Of course, all that language and setting need a story to make them worth a reader’s time, especially with a 500+ page doorstopper, and here too Strange the Dreamer has the goods. I found Lazlo’s story more compelling than that of Sarai and the other orphans, so it may be that this is a relative weakness, but I won’t be surprised if this turns out to just be a matter of opinion and interest. Certainly the way the two threads come together at the end is a whopper of a twist (about which I have feelings, but that’s emotional, not critical; the writing was pointing the way all along, with subtle breadcrumb clues).
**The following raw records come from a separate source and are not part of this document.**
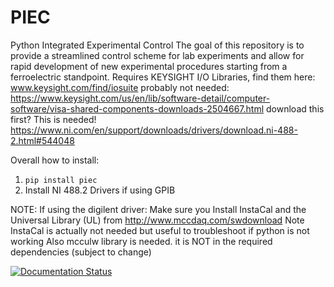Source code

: # PIEC
 Python Integrated Experimental Control
 The goal of this repository is to provide a streamlined control scheme for lab experiments and allow for rapid development
 of new experimental procedures starting from a ferroelectric standpoint.
 Requires KEYSIGHT I/O Libraries, find them here: www.keysight.com/find/iosuite
probably not needed:
 https://www.keysight.com/us/en/lib/software-detail/computer-software/visa-shared-components-downloads-2504667.html download this first?
This is needed!
 https://www.ni.com/en/support/downloads/drivers/download.ni-488-2.html#544048


Overall how to install:
1. ```pip install piec```
2. Install NI 488.2 Drivers if using GPIB




NOTE: If using the digilent driver:
Make sure you Install InstaCal and the Universal Library (UL) from http://www.mccdaq.com/swdownload 
Note InstaCal is actually not needed but useful to troubleshoot if python is not working
Also mcculw library is needed. it is NOT in the required dependencies (subject to change)

[![Documentation Status](https://readthedocs.org/projects/piec/badge/?version=latest)](https://piec.readthedocs.io/en/latest/?badge=latest)

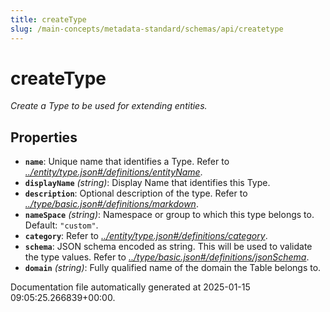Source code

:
 ```yaml
---
title: createType
slug: /main-concepts/metadata-standard/schemas/api/createtype
---
```


# createType

*Create a Type to be used for extending entities.*

## Properties

- **`name`**: Unique name that identifies a Type. Refer to *[../entity/type.json#/definitions/entityName](#/entity/type.json#/definitions/entityName)*.
- **`displayName`** *(string)*: Display Name that identifies this Type.
- **`description`**: Optional description of the type. Refer to *[../type/basic.json#/definitions/markdown](#/type/basic.json#/definitions/markdown)*.
- **`nameSpace`** *(string)*: Namespace or group to which this type belongs to. Default: `"custom"`.
- **`category`**: Refer to *[../entity/type.json#/definitions/category](#/entity/type.json#/definitions/category)*.
- **`schema`**: JSON schema encoded as string. This will be used to validate the type values. Refer to *[../type/basic.json#/definitions/jsonSchema](#/type/basic.json#/definitions/jsonSchema)*.
- **`domain`** *(string)*: Fully qualified name of the domain the Table belongs to.


Documentation file automatically generated at 2025-01-15 09:05:25.266839+00:00.
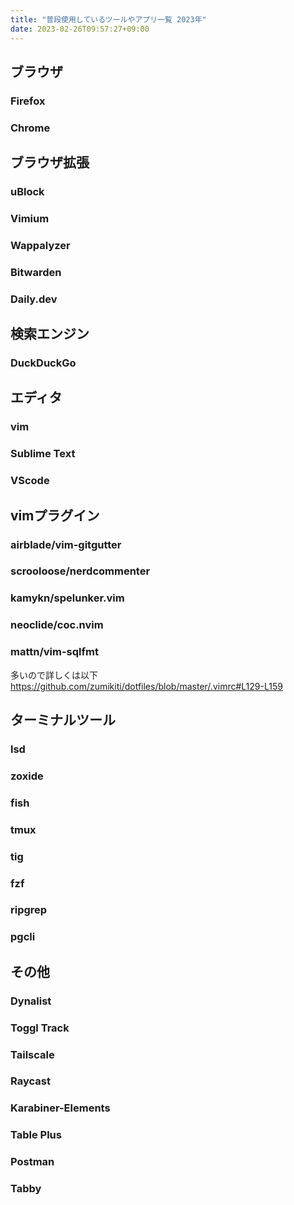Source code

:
```yaml
---
title: "普段使用しているツールやアプリ一覧 2023年"
date: 2023-02-26T09:57:27+09:00
---
```


## ブラウザ
### Firefox
### Chrome

## ブラウザ拡張
### uBlock
### Vimium
### Wappalyzer
### Bitwarden
### Daily.dev

## 検索エンジン
### DuckDuckGo

## エディタ
### vim
### Sublime Text
### VScode

## vimプラグイン
### airblade/vim-gitgutter
### scrooloose/nerdcommenter
### kamykn/spelunker.vim
### neoclide/coc.nvim
### mattn/vim-sqlfmt

多いので詳しくは以下  
https://github.com/zumikiti/dotfiles/blob/master/.vimrc#L129-L159

## ターミナルツール
### lsd
### zoxide
### fish
### tmux
### tig
### fzf
### ripgrep
### pgcli

## その他
### Dynalist
### Toggl Track
### Tailscale
### Raycast
### Karabiner-Elements
### Table Plus
### Postman
### Tabby
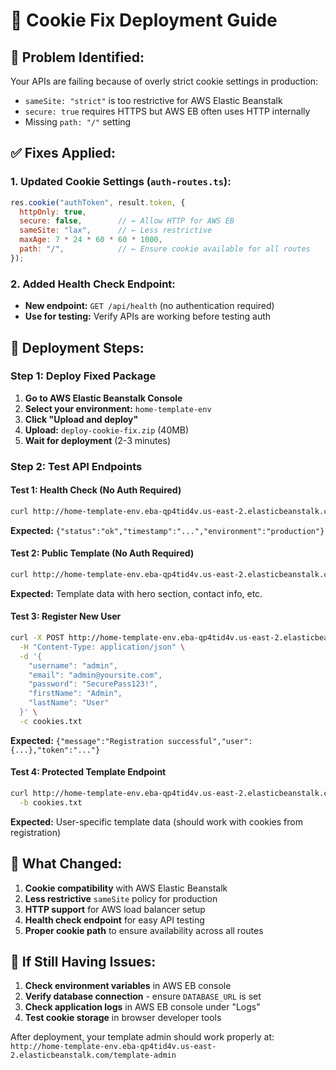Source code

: # 🔧 **Cookie Fix Deployment Guide**

## 🐛 **Problem Identified:**
Your APIs are failing because of overly strict cookie settings in production:
- `sameSite: "strict"` is too restrictive for AWS Elastic Beanstalk
- `secure: true` requires HTTPS but AWS EB often uses HTTP internally
- Missing `path: "/"` setting

## ✅ **Fixes Applied:**

### **1. Updated Cookie Settings (`auth-routes.ts`):**
```javascript
res.cookie("authToken", result.token, {
  httpOnly: true,
  secure: false,        // ← Allow HTTP for AWS EB
  sameSite: "lax",      // ← Less restrictive 
  maxAge: 7 * 24 * 60 * 60 * 1000,
  path: "/",            // ← Ensure cookie available for all routes
});
```

### **2. Added Health Check Endpoint:**
- **New endpoint:** `GET /api/health` (no authentication required)
- **Use for testing:** Verify APIs are working before testing auth

## 🚀 **Deployment Steps:**

### **Step 1: Deploy Fixed Package**
1. **Go to AWS Elastic Beanstalk Console**
2. **Select your environment:** `home-template-env`
3. **Click "Upload and deploy"**
4. **Upload:** `deploy-cookie-fix.zip` (40MB)
5. **Wait for deployment** (2-3 minutes)

### **Step 2: Test API Endpoints**

#### **Test 1: Health Check (No Auth Required)**
```bash
curl http://home-template-env.eba-qp4tid4v.us-east-2.elasticbeanstalk.com/api/health
```
**Expected:** `{"status":"ok","timestamp":"...","environment":"production"}`

#### **Test 2: Public Template (No Auth Required)**  
```bash
curl http://home-template-env.eba-qp4tid4v.us-east-2.elasticbeanstalk.com/api/template/public
```
**Expected:** Template data with hero section, contact info, etc.

#### **Test 3: Register New User**
```bash
curl -X POST http://home-template-env.eba-qp4tid4v.us-east-2.elasticbeanstalk.com/api/auth/register \
  -H "Content-Type: application/json" \
  -d '{
    "username": "admin",
    "email": "admin@yoursite.com", 
    "password": "SecurePass123!",
    "firstName": "Admin",
    "lastName": "User"
  }' \
  -c cookies.txt
```
**Expected:** `{"message":"Registration successful","user":{...},"token":"..."}`

#### **Test 4: Protected Template Endpoint**
```bash
curl http://home-template-env.eba-qp4tid4v.us-east-2.elasticbeanstalk.com/api/template \
  -b cookies.txt
```
**Expected:** User-specific template data (should work with cookies from registration)

## 🎯 **What Changed:**
1. **Cookie compatibility** with AWS Elastic Beanstalk
2. **Less restrictive** `sameSite` policy for production
3. **HTTP support** for AWS load balancer setup
4. **Health check endpoint** for easy API testing
5. **Proper cookie path** to ensure availability across all routes

## 🚨 **If Still Having Issues:**
1. **Check environment variables** in AWS EB console
2. **Verify database connection** - ensure `DATABASE_URL` is set
3. **Check application logs** in AWS EB console under "Logs"
4. **Test cookie storage** in browser developer tools

After deployment, your template admin should work properly at:
`http://home-template-env.eba-qp4tid4v.us-east-2.elasticbeanstalk.com/template-admin`
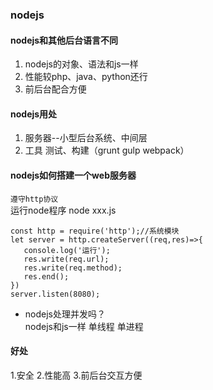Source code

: ### nodejs
#### nodejs和其他后台语言不同
1. nodejs的对象、语法和js一样
2. 性能较php、java、python还行
3. 前后台配合方便  
#### nodejs用处
1. 服务器--小型后台系统、中间层
2. 工具
 测试、构建（grunt gulp webpack）

 #### nodejs如何搭建一个web服务器
 `遵守http协议`  
 运行node程序 node xxx.js
 ```
const http = require('http');//系统模块
let server = http.createServer((req,res)=>{
    console.log('运行');
    res.write(req.url);
    res.write(req.method);
    res.end();
})
server.listen(8080);
 ```

 * nodejs处理并发吗？   
 nodejs和js一样 单线程 单进程   
 #### 好处
 1.安全 2.性能高 3.前后台交互方便
 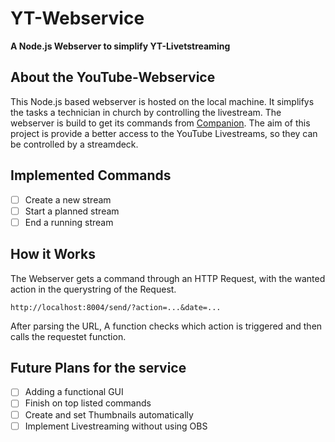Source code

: # YT-Webservice
**A Node.js Webserver to simplify YT-Livetstreaming**

## About the YouTube-Webservice

This Node.js based webserver is hosted on the local machine. It simplifys the tasks a technician in church by controlling the livestream. The webserver is build to get its commands from [Companion](https://github.com/bitfocus/companion). The aim of this project is provide a better access to the YouTube Livestreams, so they can be controlled by a streamdeck.

## Implemented Commands

-   [ ] Create a new stream
-   [ ] Start a planned stream
-   [ ] End a running stream

## How it Works

The Webserver gets a command through an HTTP Request, with the wanted action in the querystring of the Request.
```
http://localhost:8004/send/?action=...&date=...
```
After parsing the URL, A function checks which action is triggered and then calls the requestet function.

## Future Plans for the service

-   [ ] Adding a functional GUI
-   [ ] Finish on top listed commands
-   [ ] Create and set Thumbnails automatically
-   [ ] Implement Livestreaming without using OBS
The ending is a legitimate road block; it’s a cliffhanger that is entirely about set up for the next volume, especially Minya’s blackmail. I don’t even know if it’s an effective ending; I know I felt a little dissatisfied but I haven’t identified the why yet. It may just be the dread of the long wait for the next volume, but I think at least part of that emotional response is the intellectual frustration of feeling like the ending had too much set up and not enough resolution. I’mm be curious to hear from other readers; this conversation flared up briefly in the comments on the list post, but let’s bring it over here.
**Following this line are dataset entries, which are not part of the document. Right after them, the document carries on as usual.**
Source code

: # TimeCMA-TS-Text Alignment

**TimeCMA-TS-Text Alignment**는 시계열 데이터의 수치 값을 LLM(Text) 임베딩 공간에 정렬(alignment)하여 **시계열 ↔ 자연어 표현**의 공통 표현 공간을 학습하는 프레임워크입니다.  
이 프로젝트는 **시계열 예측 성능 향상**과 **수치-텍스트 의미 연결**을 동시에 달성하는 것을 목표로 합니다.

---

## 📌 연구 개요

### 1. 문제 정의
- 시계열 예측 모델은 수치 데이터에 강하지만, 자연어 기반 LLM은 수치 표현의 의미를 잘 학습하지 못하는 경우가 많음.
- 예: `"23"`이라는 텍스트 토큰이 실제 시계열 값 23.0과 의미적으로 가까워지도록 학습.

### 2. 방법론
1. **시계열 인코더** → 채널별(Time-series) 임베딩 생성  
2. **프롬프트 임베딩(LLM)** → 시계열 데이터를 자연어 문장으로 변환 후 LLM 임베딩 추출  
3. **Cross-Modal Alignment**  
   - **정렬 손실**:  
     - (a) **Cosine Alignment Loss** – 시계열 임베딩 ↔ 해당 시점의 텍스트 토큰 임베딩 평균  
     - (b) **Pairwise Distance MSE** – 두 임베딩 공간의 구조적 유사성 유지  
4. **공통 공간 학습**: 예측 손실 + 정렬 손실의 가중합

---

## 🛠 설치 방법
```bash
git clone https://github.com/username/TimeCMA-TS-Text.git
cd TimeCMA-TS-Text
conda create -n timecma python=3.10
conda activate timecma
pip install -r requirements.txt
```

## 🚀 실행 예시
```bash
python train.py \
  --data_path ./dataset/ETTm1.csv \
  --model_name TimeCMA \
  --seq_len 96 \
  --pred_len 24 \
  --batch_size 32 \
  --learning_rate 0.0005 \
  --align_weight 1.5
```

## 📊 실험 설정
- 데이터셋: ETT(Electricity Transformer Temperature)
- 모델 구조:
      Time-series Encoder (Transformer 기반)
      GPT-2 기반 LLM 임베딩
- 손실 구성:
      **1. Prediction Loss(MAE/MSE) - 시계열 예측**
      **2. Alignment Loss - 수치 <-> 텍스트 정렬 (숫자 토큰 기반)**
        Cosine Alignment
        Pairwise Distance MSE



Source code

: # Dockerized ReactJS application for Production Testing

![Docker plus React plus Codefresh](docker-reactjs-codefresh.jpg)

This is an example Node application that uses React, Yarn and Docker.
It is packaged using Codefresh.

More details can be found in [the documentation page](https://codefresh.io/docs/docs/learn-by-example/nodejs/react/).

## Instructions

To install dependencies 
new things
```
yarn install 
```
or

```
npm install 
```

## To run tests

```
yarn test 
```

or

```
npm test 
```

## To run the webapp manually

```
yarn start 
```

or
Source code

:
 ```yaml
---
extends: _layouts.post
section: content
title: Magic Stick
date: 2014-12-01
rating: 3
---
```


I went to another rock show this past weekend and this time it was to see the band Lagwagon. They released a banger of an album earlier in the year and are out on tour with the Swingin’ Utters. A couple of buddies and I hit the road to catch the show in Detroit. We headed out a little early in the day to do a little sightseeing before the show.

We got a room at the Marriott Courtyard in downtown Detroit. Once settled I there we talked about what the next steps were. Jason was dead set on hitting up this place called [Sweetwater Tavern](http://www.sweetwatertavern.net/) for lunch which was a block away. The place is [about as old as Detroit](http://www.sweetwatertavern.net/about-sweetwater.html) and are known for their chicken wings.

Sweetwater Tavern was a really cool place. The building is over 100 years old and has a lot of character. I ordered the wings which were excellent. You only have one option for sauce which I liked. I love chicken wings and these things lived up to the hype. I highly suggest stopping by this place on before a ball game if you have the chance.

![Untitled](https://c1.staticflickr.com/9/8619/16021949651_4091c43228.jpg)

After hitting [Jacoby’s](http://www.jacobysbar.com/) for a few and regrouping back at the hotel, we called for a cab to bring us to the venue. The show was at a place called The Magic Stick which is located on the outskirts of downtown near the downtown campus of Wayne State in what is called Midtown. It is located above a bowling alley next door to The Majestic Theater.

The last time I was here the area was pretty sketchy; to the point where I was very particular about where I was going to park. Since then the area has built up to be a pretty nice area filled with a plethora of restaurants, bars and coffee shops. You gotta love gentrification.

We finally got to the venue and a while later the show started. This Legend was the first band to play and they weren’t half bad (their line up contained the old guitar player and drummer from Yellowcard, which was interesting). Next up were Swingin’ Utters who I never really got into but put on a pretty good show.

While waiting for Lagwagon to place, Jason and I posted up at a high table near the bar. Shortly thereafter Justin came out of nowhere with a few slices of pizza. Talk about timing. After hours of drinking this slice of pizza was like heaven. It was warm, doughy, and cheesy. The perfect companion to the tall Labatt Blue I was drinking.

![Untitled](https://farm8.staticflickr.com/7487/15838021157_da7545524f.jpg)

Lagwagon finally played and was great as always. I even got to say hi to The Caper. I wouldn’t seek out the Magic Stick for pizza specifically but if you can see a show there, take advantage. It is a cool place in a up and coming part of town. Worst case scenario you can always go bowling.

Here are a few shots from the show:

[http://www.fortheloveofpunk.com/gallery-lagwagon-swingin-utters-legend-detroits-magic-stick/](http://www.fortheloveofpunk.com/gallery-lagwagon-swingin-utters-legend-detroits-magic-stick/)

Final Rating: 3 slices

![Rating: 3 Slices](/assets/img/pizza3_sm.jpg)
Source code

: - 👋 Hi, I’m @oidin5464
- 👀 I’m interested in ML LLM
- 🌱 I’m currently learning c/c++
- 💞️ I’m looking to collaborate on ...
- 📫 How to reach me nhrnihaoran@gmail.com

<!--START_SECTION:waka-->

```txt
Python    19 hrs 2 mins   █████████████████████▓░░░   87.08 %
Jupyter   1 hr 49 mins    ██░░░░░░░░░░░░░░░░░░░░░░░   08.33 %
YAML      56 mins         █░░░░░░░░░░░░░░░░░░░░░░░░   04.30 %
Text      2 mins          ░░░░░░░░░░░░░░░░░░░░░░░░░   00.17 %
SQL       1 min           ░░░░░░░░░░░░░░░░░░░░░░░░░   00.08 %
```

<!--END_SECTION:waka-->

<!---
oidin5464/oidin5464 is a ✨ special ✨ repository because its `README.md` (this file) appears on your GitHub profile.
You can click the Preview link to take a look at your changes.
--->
Finally, let’s touch on the themes. Long gone are the days of black and white, good and evil fantasy. There are no dichotomies here, only constant overlapping lives with conflicted characters who do nice things and not nice things. (Except Lazlo, who only does nice things, because he’s so humble and just a kind person.) Themes of family — and how much responsibility we bear to and for our families — are paramount, as is the examination of the fallout of trauma. Memory plays a large role, and the power of hope and the weight of anger and a desire for revenge. These play out in several places, and I think much of the emotional content that resonated for me was the drawn out tension and interplay between Thyon Nero and Lazlo; it’s nuanced and complicated and says so much about each of them. In contrast, Sarai and Minya are are much less compelling pairing for exploring different ways similar moments can shape two lives.

There is probably more to say — there always is! — but I’m going to leave it for you all to add to the comments, and conclude with just this: I don’t know that I think this is the Printzliest of the years books, but I think I only think that because it’s pure fantasy and I’m just as conditioned as the rest of us.